Among the lines below, keep only those from the one containing "The following sections" through the one containing "## Constraints affecting multiple entities", and reproduce them exactly.

━━ MATERIAL PROVIDED

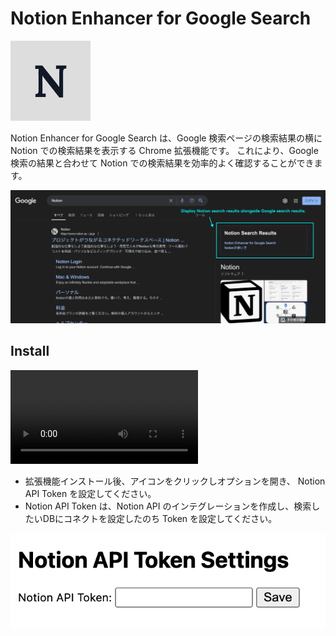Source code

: # Notion Enhancer for Google Search

![icon](icon.png)

Notion Enhancer for Google Search は、Google 検索ページの検索結果の横に Notion での検索結果を表示する Chrome 拡張機能です。
これにより、Google 検索の結果と合わせて Notion での検索結果を効率的よく確認することができます。

![screenshot](screenshot.png)

## Install

![notion-enhancer-for-google-search-setup.mp4](notion-enhancer-for-google-search-setup.mp4)

- 拡張機能インストール後、アイコンをクリックしオプションを開き、 Notion API Token を設定してください。
- Notion API Token は、Notion API のインテグレーションを作成し、検索したいDBにコネクトを設定したのち Token を設定してください。

![settings](settings.png)
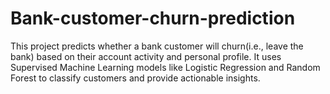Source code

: # Bank-customer-churn-prediction
This project predicts whether a bank customer will churn(i.e., leave the bank) based on their account activity and personal profile. It uses Supervised Machine Learning models like Logistic Regression and Random Forest to classify customers and provide actionable insights.
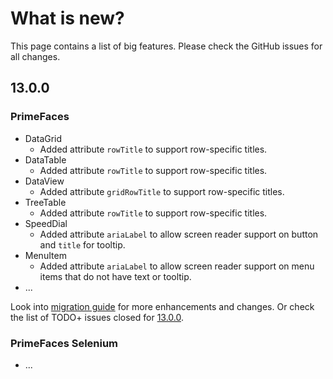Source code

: # What is new?

This page contains a list of big features. Please check the GitHub issues for all changes.

## 13.0.0

### PrimeFaces

* DataGrid
    * Added attribute `rowTitle` to support row-specific titles.
* DataTable
    * Added attribute `rowTitle` to support row-specific titles.
* DataView
    * Added attribute `gridRowTitle` to support row-specific titles.
* TreeTable
    * Added attribute `rowTitle` to support row-specific titles.
* SpeedDial
    * Added attribute `ariaLabel` to allow screen reader support on button and `title` for tooltip.
* MenuItem
    * Added attribute `ariaLabel` to allow screen reader support on menu items that do not have text or tooltip.
* ...

Look into [migration guide](https://primefaces.github.io/primefaces/13_0_0/#/../migrationguide/13_0_0) for more enhancements and changes.
Or check the list of TODO+ issues closed for
[13.0.0](https://github.com/primefaces/primefaces/issues?q=is%3Aclosed+milestone%3A13.0.0).

### PrimeFaces Selenium 

* ...
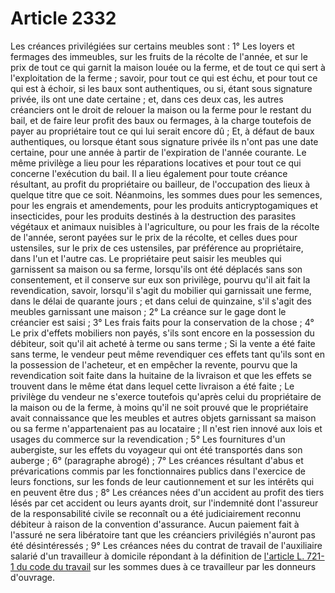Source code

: # Article 2332

Les créances privilégiées sur certains meubles sont : 1° Les loyers et fermages des immeubles, sur les fruits de la récolte de l'année, et sur le prix de tout ce qui garnit la maison louée ou la ferme, et de tout ce qui sert à l'exploitation de la ferme ; savoir, pour tout ce qui est échu, et pour tout ce qui est à échoir, si les baux sont authentiques, ou si, étant sous signature privée, ils ont une date certaine ; et, dans ces deux cas, les autres créanciers ont le droit de relouer la maison ou la ferme pour le restant du bail, et de faire leur profit des baux ou fermages, à la charge toutefois de payer au propriétaire tout ce qui lui serait encore dû ; Et, à défaut de baux authentiques, ou lorsque étant sous signature privée ils n'ont pas une date certaine, pour une année à partir de l'expiration de l'année courante. Le même privilège a lieu pour les réparations locatives et pour tout ce qui concerne l'exécution du bail. Il a lieu également pour toute créance résultant, au profit du propriétaire ou bailleur, de l'occupation des lieux à quelque titre que ce soit. Néanmoins, les sommes dues pour les semences, pour les engrais et amendements, pour les produits anticryptogamiques et insecticides, pour les produits destinés à la destruction des parasites végétaux et animaux nuisibles à l'agriculture, ou pour les frais de la récolte de l'année, seront payées sur le prix de la récolte, et celles dues pour ustensiles, sur le prix de ces ustensiles, par préférence au propriétaire, dans l'un et l'autre cas. Le propriétaire peut saisir les meubles qui garnissent sa maison ou sa ferme, lorsqu'ils ont été déplacés sans son consentement, et il conserve sur eux son privilège, pourvu qu'il ait fait la revendication, savoir, lorsqu'il s'agit du mobilier qui garnissait une ferme, dans le délai de quarante jours ; et dans celui de quinzaine, s'il s'agit des meubles garnissant une maison ; 2° La créance sur le gage dont le créancier est saisi ; 3° Les frais faits pour la conservation de la chose ; 4° Le prix d'effets mobiliers non payés, s'ils sont encore en la possession du débiteur, soit qu'il ait acheté à terme ou sans terme ; Si la vente a été faite sans terme, le vendeur peut même revendiquer ces effets tant qu'ils sont en la possession de l'acheteur, et en empêcher la revente, pourvu que la revendication soit faite dans la huitaine de la livraison et que les effets se trouvent dans le même état dans lequel cette livraison a été faite ; Le privilège du vendeur ne s'exerce toutefois qu'après celui du propriétaire de la maison ou de la ferme, à moins qu'il ne soit prouvé que le propriétaire avait connaissance que les meubles et autres objets garnissant sa maison ou sa ferme n'appartenaient pas au locataire ; Il n'est rien innové aux lois et usages du commerce sur la revendication ; 5° Les fournitures d'un aubergiste, sur les effets du voyageur qui ont été transportés dans son auberge ; 6° (paragraphe abrogé) ; 7° Les créances résultant d'abus et prévarications commis par les fonctionnaires publics dans l'exercice de leurs fonctions, sur les fonds de leur cautionnement et sur les intérêts qui en peuvent être dus ; 8° Les créances nées d'un accident au profit des tiers lésés par cet accident ou leurs ayants droit, sur l'indemnité dont l'assureur de la responsabilité civile se reconnaît ou a été judiciairement reconnu débiteur à raison de la convention d'assurance. Aucun paiement fait à l'assuré ne sera libératoire tant que les créanciers privilégiés n'auront pas été désintéressés ; 9° Les créances nées du contrat de travail de l'auxiliaire salarié d'un travailleur à domicile répondant à la définition de <a href='/code-du-travail/partie-legislative-ancienne/livre-vii-dispositions-particulieres-a-certaines-professions/titre-ii-industries-de-transformation/chapitre-ier-travailleurs-a-domicile/section-1-dispositions-generales/l721-1.md' title='Code du travail - art. L721-1 (Ab)'>l'article L. 721-1 du code du travail</a> sur les sommes dues à ce travailleur par les donneurs d'ouvrage.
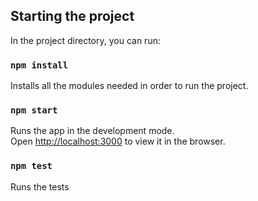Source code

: ## Starting the project

In the project directory, you can run:

### `npm install`

Installs all the modules needed in order to run the project.

### `npm start`

Runs the app in the development mode.<br />
Open [http://localhost:3000](http://localhost:3000) to view it in the browser.

### `npm test`

Runs the tests
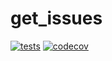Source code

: # get_issues
[![tests](https://github.com/gotohe11/get_issues/actions/workflows/run_tests.yml/badge.svg)](https://github.com/gotohe11/get_issues/actions/workflows/run_tests.yml)
[![codecov](https://codecov.io/github/gotohe11/get_issues/graph/badge.svg?token=KD0WNG6XIS)](https://codecov.io/github/gotohe11/get_issues)
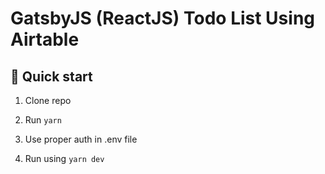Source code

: # GatsbyJS (ReactJS) Todo List Using Airtable

## 🚀 Quick start

1.  Clone repo

2.  Run `yarn`

3.  Use proper auth in .env file

4.  Run using `yarn dev`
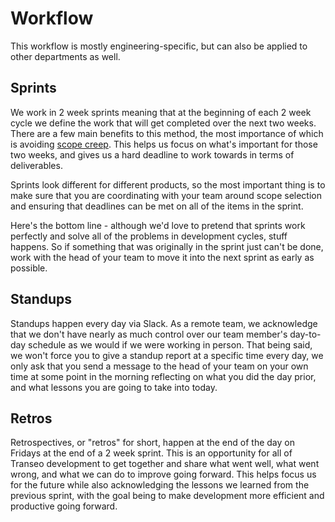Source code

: # Workflow
This workflow is mostly engineering-specific, but can also be applied to other departments as well. 

## Sprints
We work in 2 week sprints meaning that at the beginning of each 2 week cycle we define the work that will get completed over the next two weeks. There are a few main benefits to this method, the most importance of which is avoiding [scope creep](https://en.wikipedia.org/wiki/Scope_creep). This helps us focus on what's important for those two weeks, and gives us a hard deadline to work towards in terms of deliverables.

Sprints look different for different products, so the most important thing is to make sure that you are coordinating with your team around scope selection and ensuring that deadlines can be met on all of the items in the sprint. 

Here's the bottom line - although we'd love to pretend that sprints work perfectly and solve all of the problems in development cycles, stuff happens. So if something that was originally in the sprint just can't be done, work with the head of your team to move it into the next sprint as early as possible. 

## Standups
Standups happen every day via Slack. As a remote team, we acknowledge that we don't have nearly as much control over our team member's day-to-day schedule as we would if we were working in person. That being said, we won't force you to give a standup report at a specific time every day, we only ask that you send a message to the head of your team on your own time at some point in the morning reflecting on what you did the day prior, and what lessons you are going to take into today. 

## Retros
Retrospectives, or "retros" for short, happen at the end of the day on Fridays at the end of a 2 week sprint. This is an opportunity for all of Transeo development to get together and share what went well, what went wrong, and what we can do to improve going forward. This helps focus us for the future while also acknowledging the lessons we learned from the previous sprint, with the goal being to make development more efficient and productive going forward.
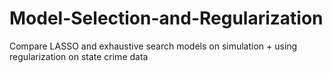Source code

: # Model-Selection-and-Regularization

Compare LASSO and exhaustive search models on simulation + using regularization on state crime data
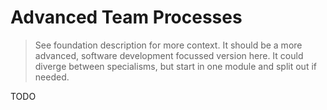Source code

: # Advanced Team Processes

> See foundation description for more context. It should be a more advanced,
> software development focussed version here. It could diverge between specialisms, but start in one module and split out if needed.

TODO
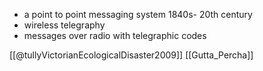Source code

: - a point to point messaging system 1840s- 20th century
- wireless telegraphy 
- messages over radio with telegraphic codes 

[[@tullyVictorianEcologicalDisaster2009]]
[[Gutta_Percha]]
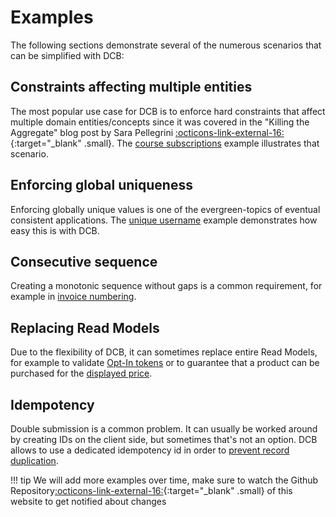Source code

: # Examples

The following sections demonstrate several of the numerous scenarios that can be simplified with DCB:

## Constraints affecting multiple entities

The most popular use case for DCB is to enforce hard constraints that affect multiple domain entities/concepts since it was covered in the "Killing the Aggregate" blog post by Sara Pellegrini [:octicons-link-external-16:](https://sara.event-thinking.io/2023/04/kill-aggregate-chapter-1-I-am-here-to-kill-the-aggregate.html){:target="_blank" .small}.
The [course subscriptions](course-subscriptions.md) example illustrates that scenario.

## Enforcing global uniqueness

Enforcing globally unique values is one of the evergreen-topics of eventual consistent applications. The [unique username](unique-username.md) example demonstrates how easy this is with DCB.

## Consecutive sequence

Creating a monotonic sequence without gaps is a common requirement, for example in [invoice numbering](invoice-number.md).

## Replacing Read Models

Due to the flexibility of DCB, it can sometimes replace entire Read Models, for example to validate [Opt-In tokens](opt-in-token.md) or to guarantee that a product can be purchased for the [displayed price](dynamic-product-price.md).

## Idempotency

Double submission is a common problem. It can usually be worked around by creating IDs on the client side, but sometimes that's not an option.
DCB allows to use a dedicated idempotency id in order to [prevent record duplication](prevent-record-duplication.md).

!!! tip
    We will add more examples over time, make sure to watch the Github Repository[:octicons-link-external-16:](https://github.com/dcb-events/dcb-events.github.io){:target="_blank" .small} of this website to get notified about changes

━━━━

§ REPLY
The following sections demonstrate several of the numerous scenarios that can be simplified with DCB:

## Constraints affecting multiple entities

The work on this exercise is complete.